*** Opening Task material ***

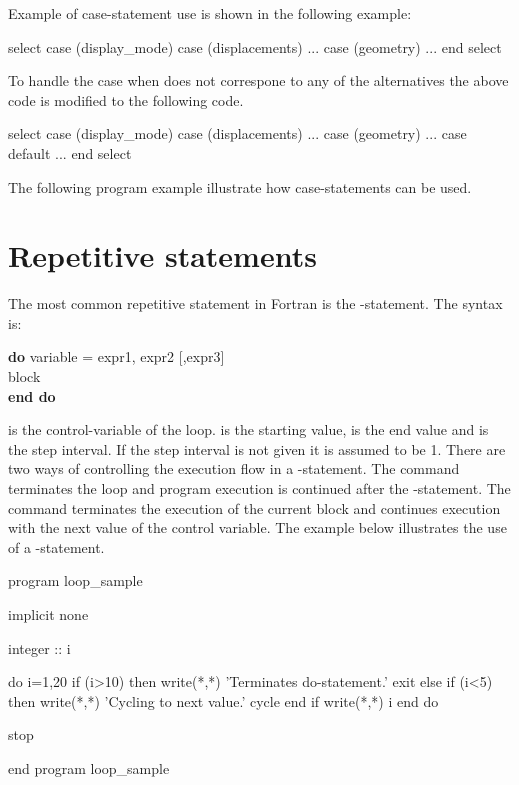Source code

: Example of case-statement use is shown in the following example:

\begin{fortrancodeenv}
select case (display_mode)
    case (displacements)
        ...
    case (geometry)
        ...
end select
\end{fortrancodeenv}

To handle the case when  does not correspone to any of the alternatives the above code is modified to the following code.

\begin{fortrancodeenv}
select case (display_mode) case (displacements)
        ...
    case (geometry)
        ...
    case default
        ...
end select
\end{fortrancodeenv}

The following program example illustrate how case-statements can be used.


\section{Repetitive statements}

The most common repetitive statement in Fortran is the -statement. The syntax is:

\begin{fsyntax}
\textbf{do} variable = expr1, expr2 [,expr3]\\
\ftab block\\
\textbf{end do}
\end{fsyntax}

 is the control-variable of the loop.  is the starting value,  is the end value and  is the step interval. If the step interval is not given it is assumed to be 1. There are two ways of controlling the execution flow in a -statement. The  command terminates the loop and program execution is continued after the -statement. The  command terminates the execution of the current block and continues execution with the next value of the control variable. The example below illustrates the use of a -statement.

\begin{fortrancodeenv}
program loop_sample

    implicit none

    integer :: i

    do i=1,20
        if (i>10) then
            write(*,*) 'Terminates do-statement.'
            exit
        else if (i<5) then
            write(*,*) 'Cycling to next value.'
            cycle
        end if
        write(*,*) i
    end do

    stop

end program loop_sample
\end{fortrancodeenv}

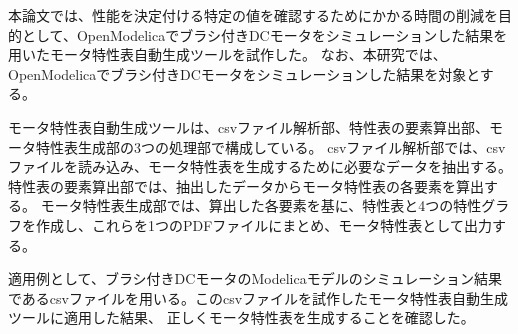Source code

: 





本論文では、性能を決定付ける特定の値を確認するためにかかる時間の削減を目的として、OpenModelicaでブラシ付きDCモータをシミュレーションした結果を用いたモータ特性表自動生成ツールを試作した。
なお、本研究では、OpenModelicaでブラシ付きDCモータ\cite{モータ使う}をシミュレーションした結果を対象とする。

モータ特性表自動生成ツールは、csvファイル解析部、特性表の要素算出部、モータ特性表生成部の3つの処理部で構成している。
csvファイル解析部では、csvファイルを読み込み、モータ特性表を生成するために必要なデータを抽出する。特性表の要素算出部では、抽出したデータからモータ特性表の各要素を算出する。
モータ特性表生成部では、算出した各要素を基に、特性表と4つの特性グラフを作成し、これらを1つのPDFファイルにまとめ、モータ特性表として出力する。

適用例として、ブラシ付きDCモータのModelicaモデルのシミュレーション結果であるcsvファイルを用いる。このcsvファイルを試作したモータ特性表自動生成ツールに適用した結果、
正しくモータ特性表を生成することを確認した。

*** Closing Task material ***

What the task requires. I need each line of the entries that holds the string "write" located and copied.

Response to this task.
            write(*,*) 'Terminates do-statement.'
            write(*,*) 'Cycling to next value.'
        write(*,*) i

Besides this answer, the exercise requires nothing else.